[Saved data entries]

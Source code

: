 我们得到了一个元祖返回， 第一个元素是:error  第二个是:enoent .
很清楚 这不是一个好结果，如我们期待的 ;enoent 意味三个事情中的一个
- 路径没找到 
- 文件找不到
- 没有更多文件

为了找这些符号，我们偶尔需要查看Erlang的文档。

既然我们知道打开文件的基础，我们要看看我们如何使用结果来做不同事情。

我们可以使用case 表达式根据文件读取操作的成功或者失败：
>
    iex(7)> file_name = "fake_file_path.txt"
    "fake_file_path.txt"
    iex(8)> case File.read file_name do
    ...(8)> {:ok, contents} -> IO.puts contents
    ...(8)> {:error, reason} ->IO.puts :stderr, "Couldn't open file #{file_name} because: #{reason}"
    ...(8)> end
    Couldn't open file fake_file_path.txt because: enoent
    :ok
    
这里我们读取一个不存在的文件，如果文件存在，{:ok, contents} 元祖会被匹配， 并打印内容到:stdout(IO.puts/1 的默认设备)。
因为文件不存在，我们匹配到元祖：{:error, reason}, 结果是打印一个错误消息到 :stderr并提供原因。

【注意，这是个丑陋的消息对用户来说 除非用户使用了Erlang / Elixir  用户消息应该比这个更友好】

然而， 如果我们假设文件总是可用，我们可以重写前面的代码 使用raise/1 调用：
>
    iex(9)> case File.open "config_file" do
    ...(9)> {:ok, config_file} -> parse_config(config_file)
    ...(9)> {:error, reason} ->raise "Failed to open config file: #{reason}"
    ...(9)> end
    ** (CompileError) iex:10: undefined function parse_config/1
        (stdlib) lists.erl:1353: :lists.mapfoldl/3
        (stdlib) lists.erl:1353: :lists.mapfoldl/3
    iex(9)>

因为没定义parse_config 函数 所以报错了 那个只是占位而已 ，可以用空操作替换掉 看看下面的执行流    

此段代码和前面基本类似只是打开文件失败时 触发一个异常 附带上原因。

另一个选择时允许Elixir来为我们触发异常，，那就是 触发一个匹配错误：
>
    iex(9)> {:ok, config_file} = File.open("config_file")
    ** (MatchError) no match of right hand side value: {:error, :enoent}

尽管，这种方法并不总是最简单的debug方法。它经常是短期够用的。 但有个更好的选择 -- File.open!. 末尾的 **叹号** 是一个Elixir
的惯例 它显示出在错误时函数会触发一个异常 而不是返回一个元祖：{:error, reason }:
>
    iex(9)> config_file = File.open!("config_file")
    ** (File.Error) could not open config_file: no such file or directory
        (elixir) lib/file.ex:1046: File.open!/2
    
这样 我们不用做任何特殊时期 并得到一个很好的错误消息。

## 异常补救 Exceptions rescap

---

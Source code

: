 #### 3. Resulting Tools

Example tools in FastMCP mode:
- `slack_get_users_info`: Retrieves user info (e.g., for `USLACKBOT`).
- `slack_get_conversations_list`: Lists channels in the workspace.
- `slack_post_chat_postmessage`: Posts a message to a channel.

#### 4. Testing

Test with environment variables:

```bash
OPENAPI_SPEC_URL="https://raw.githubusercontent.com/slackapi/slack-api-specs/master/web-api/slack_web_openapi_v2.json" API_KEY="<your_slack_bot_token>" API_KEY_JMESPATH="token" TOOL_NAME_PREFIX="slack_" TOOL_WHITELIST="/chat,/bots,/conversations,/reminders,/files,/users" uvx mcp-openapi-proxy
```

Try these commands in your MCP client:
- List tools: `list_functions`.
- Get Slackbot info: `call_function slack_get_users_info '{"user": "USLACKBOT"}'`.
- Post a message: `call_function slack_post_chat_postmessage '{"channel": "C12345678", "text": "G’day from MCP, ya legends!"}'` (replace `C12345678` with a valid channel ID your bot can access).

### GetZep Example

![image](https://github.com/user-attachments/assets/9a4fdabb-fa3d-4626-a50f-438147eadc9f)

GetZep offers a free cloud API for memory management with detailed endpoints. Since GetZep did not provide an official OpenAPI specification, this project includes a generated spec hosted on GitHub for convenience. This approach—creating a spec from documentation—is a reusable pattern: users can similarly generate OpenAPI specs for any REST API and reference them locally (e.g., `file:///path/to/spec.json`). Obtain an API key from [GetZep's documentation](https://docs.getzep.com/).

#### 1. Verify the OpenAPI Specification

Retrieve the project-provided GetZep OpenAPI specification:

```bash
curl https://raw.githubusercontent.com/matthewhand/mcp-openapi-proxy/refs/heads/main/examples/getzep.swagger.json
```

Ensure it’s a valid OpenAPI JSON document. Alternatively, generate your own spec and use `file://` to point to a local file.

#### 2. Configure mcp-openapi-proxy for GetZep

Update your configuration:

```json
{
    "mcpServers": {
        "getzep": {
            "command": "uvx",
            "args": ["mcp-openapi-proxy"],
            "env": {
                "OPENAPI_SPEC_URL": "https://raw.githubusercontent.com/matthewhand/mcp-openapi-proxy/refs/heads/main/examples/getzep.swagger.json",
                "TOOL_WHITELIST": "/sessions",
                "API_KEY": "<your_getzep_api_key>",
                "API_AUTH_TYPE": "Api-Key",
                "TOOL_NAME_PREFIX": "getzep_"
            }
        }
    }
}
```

==

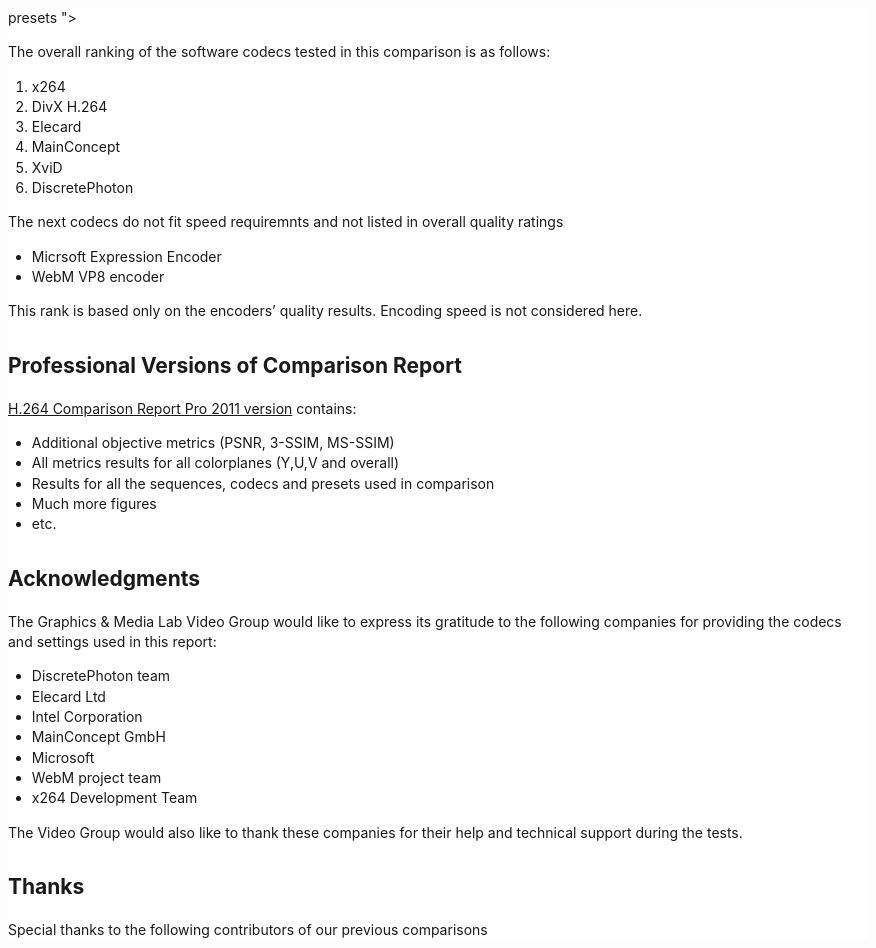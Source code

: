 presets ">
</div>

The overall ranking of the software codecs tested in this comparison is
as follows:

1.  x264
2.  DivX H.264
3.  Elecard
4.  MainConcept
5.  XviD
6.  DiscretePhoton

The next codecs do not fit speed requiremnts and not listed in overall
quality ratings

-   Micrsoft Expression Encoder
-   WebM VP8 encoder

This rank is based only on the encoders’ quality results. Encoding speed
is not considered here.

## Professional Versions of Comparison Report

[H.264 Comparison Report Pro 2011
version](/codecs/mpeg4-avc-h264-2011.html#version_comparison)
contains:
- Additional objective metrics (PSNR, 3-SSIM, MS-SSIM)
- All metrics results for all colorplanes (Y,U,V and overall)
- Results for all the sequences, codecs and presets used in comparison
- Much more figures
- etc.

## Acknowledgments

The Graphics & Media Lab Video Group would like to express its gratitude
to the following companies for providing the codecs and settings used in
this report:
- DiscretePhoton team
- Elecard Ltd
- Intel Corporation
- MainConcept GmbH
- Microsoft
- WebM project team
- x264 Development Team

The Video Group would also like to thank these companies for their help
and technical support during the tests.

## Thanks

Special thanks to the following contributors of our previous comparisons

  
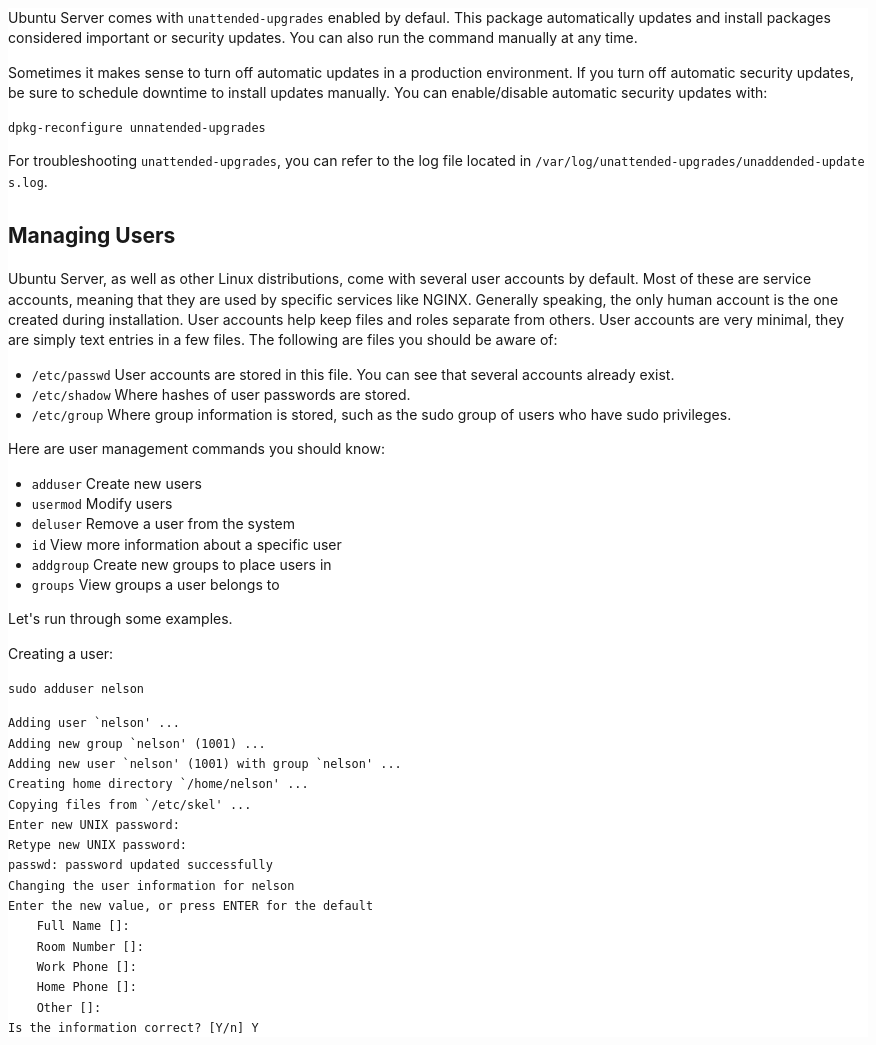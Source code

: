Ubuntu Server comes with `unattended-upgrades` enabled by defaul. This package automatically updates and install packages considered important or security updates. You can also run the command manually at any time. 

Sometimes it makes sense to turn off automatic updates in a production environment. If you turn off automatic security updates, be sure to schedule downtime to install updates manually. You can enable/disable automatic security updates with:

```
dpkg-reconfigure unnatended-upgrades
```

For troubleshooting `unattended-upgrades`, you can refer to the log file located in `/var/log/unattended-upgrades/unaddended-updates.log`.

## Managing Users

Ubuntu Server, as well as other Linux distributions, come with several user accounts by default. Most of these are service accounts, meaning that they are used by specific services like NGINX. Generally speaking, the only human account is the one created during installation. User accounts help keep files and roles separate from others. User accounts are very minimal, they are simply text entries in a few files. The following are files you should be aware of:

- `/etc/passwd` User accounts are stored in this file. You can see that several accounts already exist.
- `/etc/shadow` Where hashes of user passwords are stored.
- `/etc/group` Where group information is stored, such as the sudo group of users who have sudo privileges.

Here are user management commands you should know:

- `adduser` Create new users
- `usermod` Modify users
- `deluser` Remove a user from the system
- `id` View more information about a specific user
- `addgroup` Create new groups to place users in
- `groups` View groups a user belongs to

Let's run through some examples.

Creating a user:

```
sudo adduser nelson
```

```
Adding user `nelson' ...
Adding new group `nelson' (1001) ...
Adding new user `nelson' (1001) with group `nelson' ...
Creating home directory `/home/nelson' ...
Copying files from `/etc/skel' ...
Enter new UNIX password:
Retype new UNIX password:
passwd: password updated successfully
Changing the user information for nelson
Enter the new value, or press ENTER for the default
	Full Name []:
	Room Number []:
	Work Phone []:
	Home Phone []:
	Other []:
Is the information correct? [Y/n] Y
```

**Task statement**
Copy every line above that includes the string "these".

**Response**
Try these commands in your MCP client:
The Video Group would also like to thank these companies for their help
Ubuntu Server, as well as other Linux distributions, come with several user accounts by default. Most of these are service accounts, meaning that they are used by specific services like NGINX. Generally speaking, the only human account is the one created during installation. User accounts help keep files and roles separate from others. User accounts are very minimal, they are simply text entries in a few files. The following are files you should be aware of:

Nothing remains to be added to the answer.